In the film Generation M, there are plentiful examples of how today's pop culture and social networks affect the women of modern day America. One of the most prevalent examples is the sexualized portrayal of women in music videos and publicized events. Jean Kilbourne explains how young women are mistaking public sexual representation of themselves as feminism, and a revolutionary way of acting as women. In music videos for musicians such as Christina Aguilera, the Pussycat Dolls, and Rihanna, these women are in extremely minimal clothing, moving promiscuously, and singing lyrics glorifying their sexual endeavors. While these women should not be ashamed of their sex lives, they also shouldn't be representing themselves as sexual objects, as if it is the only thing they have to give to society. Their fans should be focusing on their music, not now they look. By attempting to make themselves known and to gain fans, they are dancing in lingerie and singing about having sex, instead of focusing on their music and their artistry. They are mistaking feminism for sexual glorification. That mistake can be extremely detrimental to feminism. Just as the good, moral housewife who stays home is the sexist portrayal of women, the idea of a sexual objectified girl who is glorifying her sexual means is just as bad of a portrayal of women, This film also lets us into the lives of three preteen girls who are getting ready for the mall.

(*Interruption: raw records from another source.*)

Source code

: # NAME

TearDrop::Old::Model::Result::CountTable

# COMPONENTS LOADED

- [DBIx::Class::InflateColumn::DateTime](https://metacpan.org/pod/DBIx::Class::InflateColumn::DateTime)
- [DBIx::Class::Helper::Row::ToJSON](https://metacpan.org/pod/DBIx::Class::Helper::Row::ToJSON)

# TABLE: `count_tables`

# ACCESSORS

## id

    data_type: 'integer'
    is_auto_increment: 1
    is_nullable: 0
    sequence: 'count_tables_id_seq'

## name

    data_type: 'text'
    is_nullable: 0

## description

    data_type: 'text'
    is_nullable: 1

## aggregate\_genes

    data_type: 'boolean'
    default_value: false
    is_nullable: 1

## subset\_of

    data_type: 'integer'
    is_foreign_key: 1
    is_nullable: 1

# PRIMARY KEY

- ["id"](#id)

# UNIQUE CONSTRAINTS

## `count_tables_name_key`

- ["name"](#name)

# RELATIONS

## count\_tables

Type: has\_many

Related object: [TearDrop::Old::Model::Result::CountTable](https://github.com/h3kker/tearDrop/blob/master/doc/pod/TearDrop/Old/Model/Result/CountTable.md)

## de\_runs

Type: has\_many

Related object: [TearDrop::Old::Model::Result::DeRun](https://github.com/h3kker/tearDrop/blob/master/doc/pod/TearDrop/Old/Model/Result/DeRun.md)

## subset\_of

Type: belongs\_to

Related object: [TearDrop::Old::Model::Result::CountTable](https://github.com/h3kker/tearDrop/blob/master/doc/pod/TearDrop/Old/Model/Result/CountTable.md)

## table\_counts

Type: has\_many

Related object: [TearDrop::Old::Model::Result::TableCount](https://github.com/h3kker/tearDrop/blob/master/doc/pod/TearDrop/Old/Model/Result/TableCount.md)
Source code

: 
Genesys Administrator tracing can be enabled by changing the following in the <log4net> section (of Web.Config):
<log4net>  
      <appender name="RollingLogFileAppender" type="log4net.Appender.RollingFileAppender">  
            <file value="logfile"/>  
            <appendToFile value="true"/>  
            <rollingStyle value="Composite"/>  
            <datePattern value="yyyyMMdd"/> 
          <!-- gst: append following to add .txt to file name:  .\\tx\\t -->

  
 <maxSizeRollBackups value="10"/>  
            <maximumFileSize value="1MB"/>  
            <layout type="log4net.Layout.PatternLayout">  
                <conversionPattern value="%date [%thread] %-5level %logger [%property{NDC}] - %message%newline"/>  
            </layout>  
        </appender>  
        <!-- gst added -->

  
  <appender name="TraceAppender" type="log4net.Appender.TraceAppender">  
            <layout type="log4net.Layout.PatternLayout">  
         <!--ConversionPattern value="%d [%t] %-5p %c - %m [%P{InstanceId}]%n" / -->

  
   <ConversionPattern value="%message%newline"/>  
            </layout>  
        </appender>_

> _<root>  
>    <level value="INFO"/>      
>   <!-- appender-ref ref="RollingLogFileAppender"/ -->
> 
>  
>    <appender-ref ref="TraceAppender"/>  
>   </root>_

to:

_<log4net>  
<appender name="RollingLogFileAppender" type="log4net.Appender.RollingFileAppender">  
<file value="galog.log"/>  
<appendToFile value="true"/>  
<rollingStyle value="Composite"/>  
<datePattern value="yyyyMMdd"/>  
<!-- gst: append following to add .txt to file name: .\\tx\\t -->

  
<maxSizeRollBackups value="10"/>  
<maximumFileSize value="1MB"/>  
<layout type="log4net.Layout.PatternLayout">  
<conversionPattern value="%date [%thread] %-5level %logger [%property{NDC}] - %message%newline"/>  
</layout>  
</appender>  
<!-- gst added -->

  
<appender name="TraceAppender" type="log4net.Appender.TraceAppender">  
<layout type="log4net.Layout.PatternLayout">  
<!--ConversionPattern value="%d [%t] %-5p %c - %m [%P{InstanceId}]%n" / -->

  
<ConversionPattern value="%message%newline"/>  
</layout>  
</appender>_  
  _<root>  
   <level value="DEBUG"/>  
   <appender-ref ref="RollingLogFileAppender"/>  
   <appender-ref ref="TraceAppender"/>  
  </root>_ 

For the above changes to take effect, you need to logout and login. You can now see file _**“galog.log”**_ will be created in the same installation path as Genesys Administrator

As they start to apply their makeup and do their hair, they begin to resemble the makeup and hair of the celebrities in the current sexualized music videos, and as they listen to these artists' songs, they begin to imitate the dance moves that these girls do. It definitely opened my eyes to how the media and celebrities really do affect the lives of young girls and how they affect feminism.

Pussycat Dolls- When I Grow Up

Question: How has the sexualized portrayal of women changed or been enhanced throughout the years?